Dick Wolf finds filming here ‘unbelievably positive’

Dick Wolf (center), Mayor Emanuel and “Chicago Fire” costar Taylor Kinney

Back in the day, before “Law & Order” and multiple other Dick Wolf police dramas became household names, Wolf was in advertising.  He was a copywriter on National Airlines, an account his agency was about to lose.  His boss ordered him to “go try to sell them something new.” 

Wolf flew to Florida to meet with National’s owner, Bud Maytag, wearing swim trunks and a Hawaiian shirt, and a roomful of men in gray flannel suits, and pitched the tagline, “Fly Me.”

The suits were shocked, although the stewardesses wore miniskirts and were forbidden to bend over. “But Maytag bought it,” Wolf told an audience of 300 at Sunday’s Film Summit. 

“Shouldn’t it be, ‘Fly with Me?’” Maytag asked Wolf.  “No, just the two words will work fine,” Wolf assured the client.

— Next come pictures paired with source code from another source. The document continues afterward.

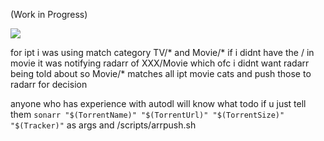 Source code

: (Work in Progress)

![](https://i.imgur.com/9EBRiYW.png)



for ipt
i was using
match category
TV/* and Movie/*
if i didnt have the / in movie
it was notifying radarr of XXX/Movie
which ofc i didnt want radarr being told about
so Movie/*
matches all ipt movie cats
and push those to radarr for decision




anyone who has experience with autodl
will know what todo if u just tell them
`sonarr "$(TorrentName)" "$(TorrentUrl)" "$(TorrentSize)" "$(Tracker)"`
as args
and /scripts/arrpush.sh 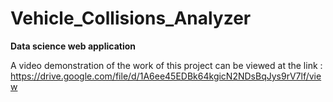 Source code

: # Vehicle_Collisions_Analyzer
**Data science web application**

A video demonstration of the work of this project can be viewed at the link :
https://drive.google.com/file/d/1A6ee45EDBk64kgicN2NDsBqJys9rV7lf/view
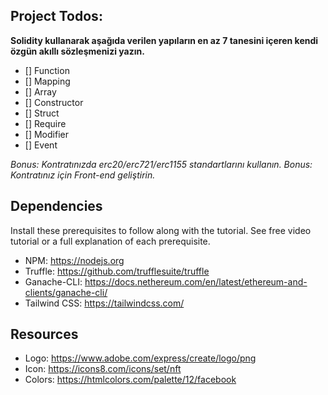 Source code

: ## Project Todos:

**Solidity kullanarak aşağıda verilen yapıların en az 7 tanesini içeren kendi özgün akıllı sözleşmenizi yazın.**

- [] Function
- [] Mapping
- [] Array
- [] Constructor
- [] Struct
- [] Require
- [] Modifier
- [] Event

_Bonus: Kontratınızda erc20/erc721/erc1155 standartlarını kullanın._
_Bonus: Kontratınız için Front-end geliştirin._

## Dependencies

Install these prerequisites to follow along with the tutorial. See free video tutorial or a full explanation of each prerequisite.

- NPM: https://nodejs.org
- Truffle: https://github.com/trufflesuite/truffle
- Ganache-CLI: https://docs.nethereum.com/en/latest/ethereum-and-clients/ganache-cli/
- Tailwind CSS: https://tailwindcss.com/

## Resources

- Logo: https://www.adobe.com/express/create/logo/png
- Icon: https://icons8.com/icons/set/nft
- Colors: https://htmlcolors.com/palette/12/facebook
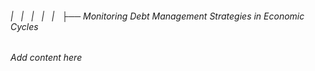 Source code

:###### |   |   |   |   |   ├── Monitoring Debt Management Strategies in Economic Cycles

*Add content here* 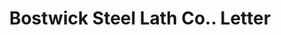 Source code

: ---
doi: 10.7916/D82C094Z
date_other: '1913'
date_other_textual: '1913'
form: correspondence
genre:
- Letters (correspondence)
name:
- Bostwick Steel Lath Co.
object_in_context_url: https://biggert.cul.columbia.edu/items/view/ave_biggert_01317
subject_hierarchical_geographic:
- Niles, Ohio, United States
subject_name:
- Bostwick Steel Lath Co.
title: Bostwick Steel Lath Co.. Letter
sort_title: Bostwick Steel Lath Co.. Letter
call_number: ave_biggert_01317
coordinates:
- 41.18527777777778,-80.75722222222223
pid: ave_biggert_01317
identifiers: ave_biggert_01317
canvas_id: ldpd:396579
permalink: "/items/ave_biggert_01317/"
layout: iiif-image-page
--- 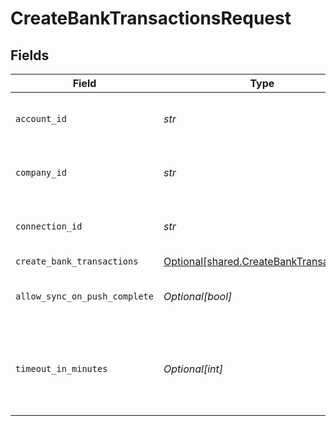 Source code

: # CreateBankTransactionsRequest


## Fields

| Field                                                                                    | Type                                                                                     | Required                                                                                 | Description                                                                              | Example                                                                                  |
| ---------------------------------------------------------------------------------------- | ---------------------------------------------------------------------------------------- | ---------------------------------------------------------------------------------------- | ---------------------------------------------------------------------------------------- | ---------------------------------------------------------------------------------------- |
| `account_id`                                                                             | *str*                                                                                    | :heavy_check_mark:                                                                       | Unique identifier for an account.                                                        | 13d946f0-c5d5-42bc-b092-97ece17923ab                                                     |
| `company_id`                                                                             | *str*                                                                                    | :heavy_check_mark:                                                                       | Unique identifier for a company.                                                         | 8a210b68-6988-11ed-a1eb-0242ac120002                                                     |
| `connection_id`                                                                          | *str*                                                                                    | :heavy_check_mark:                                                                       | Unique identifier for a connection.                                                      | 2e9d2c44-f675-40ba-8049-353bfcb5e171                                                     |
| `create_bank_transactions`                                                               | [Optional[shared.CreateBankTransactions]](../../models/shared/createbanktransactions.md) | :heavy_minus_sign:                                                                       | N/A                                                                                      |                                                                                          |
| `allow_sync_on_push_complete`                                                            | *Optional[bool]*                                                                         | :heavy_minus_sign:                                                                       | Allow a sync upon push completion.                                                       |                                                                                          |
| `timeout_in_minutes`                                                                     | *Optional[int]*                                                                          | :heavy_minus_sign:                                                                       | Time limit for the push operation to complete before it is timed out.                    |                                                                                          | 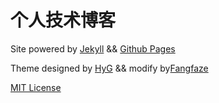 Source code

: # 个人技术博客

Site powered by  [Jekyll](https://jekyllrb.com/) && [Github Pages](https://pages.github.com/)

Theme designed by [HyG](https://github.com/Gaohaoyang) && modify by[Fangfaze](https://github.com/fangfaze/fangfaze.github.io)

[MIT License](https://github.com/fangfaze/fangfaze.github.io/blob/master/LICENSE.md)


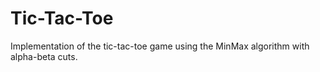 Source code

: # Tic-Tac-Toe
Implementation of the tic-tac-toe game using the MinMax algorithm with alpha-beta cuts. 
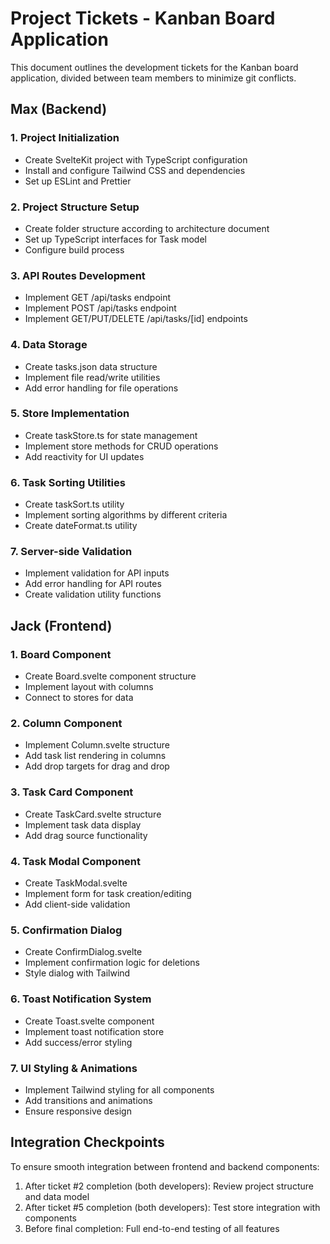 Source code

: # Project Tickets - Kanban Board Application

This document outlines the development tickets for the Kanban board application, divided between team members to minimize git conflicts.

## Max (Backend)

### 1. Project Initialization
- Create SvelteKit project with TypeScript configuration
- Install and configure Tailwind CSS and dependencies
- Set up ESLint and Prettier

### 2. Project Structure Setup
- Create folder structure according to architecture document
- Set up TypeScript interfaces for Task model
- Configure build process

### 3. API Routes Development
- Implement GET /api/tasks endpoint
- Implement POST /api/tasks endpoint
- Implement GET/PUT/DELETE /api/tasks/[id] endpoints

### 4. Data Storage
- Create tasks.json data structure
- Implement file read/write utilities
- Add error handling for file operations

### 5. Store Implementation
- Create taskStore.ts for state management
- Implement store methods for CRUD operations
- Add reactivity for UI updates

### 6. Task Sorting Utilities
- Create taskSort.ts utility
- Implement sorting algorithms by different criteria
- Create dateFormat.ts utility

### 7. Server-side Validation
- Implement validation for API inputs
- Add error handling for API routes
- Create validation utility functions

## Jack (Frontend)

### 1. Board Component
- Create Board.svelte component structure
- Implement layout with columns
- Connect to stores for data

### 2. Column Component
- Implement Column.svelte structure
- Add task list rendering in columns
- Add drop targets for drag and drop

### 3. Task Card Component
- Create TaskCard.svelte structure
- Implement task data display
- Add drag source functionality

### 4. Task Modal Component
- Create TaskModal.svelte
- Implement form for task creation/editing
- Add client-side validation

### 5. Confirmation Dialog
- Create ConfirmDialog.svelte
- Implement confirmation logic for deletions
- Style dialog with Tailwind

### 6. Toast Notification System
- Create Toast.svelte component
- Implement toast notification store
- Add success/error styling

### 7. UI Styling & Animations
- Implement Tailwind styling for all components
- Add transitions and animations
- Ensure responsive design

## Integration Checkpoints

To ensure smooth integration between frontend and backend components:

1. After ticket #2 completion (both developers): Review project structure and data model
2. After ticket #5 completion (both developers): Test store integration with components
3. Before final completion: Full end-to-end testing of all features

Wearing a cordial smile, orange socks, fine leather shoes and drinking a can of Perrier on stage, Wolf was pleasantly candid.  He talked his two NBC shows, “Chicago Fire” and spinoff “Chicago PD,” which will debut on NBC Jan. 8 at 9 p.m. Wednesdays – “my lucky time slot,” he said.

“‘Chicago PD’ is darker than ‘Chicago Fire’ and more challenging and the characters will transfer back and forth between the shows, like a repertoire company in the same town.”

Shooting “Chicago PD” exteriors at the Maxwell Street police station, he said, “is a direct homage to ‘Hill Street Blues,’ the ‘80s Chicago set-and-shot police procedural on which Wolf wrote and produced “that was truly groundbreaking television,”  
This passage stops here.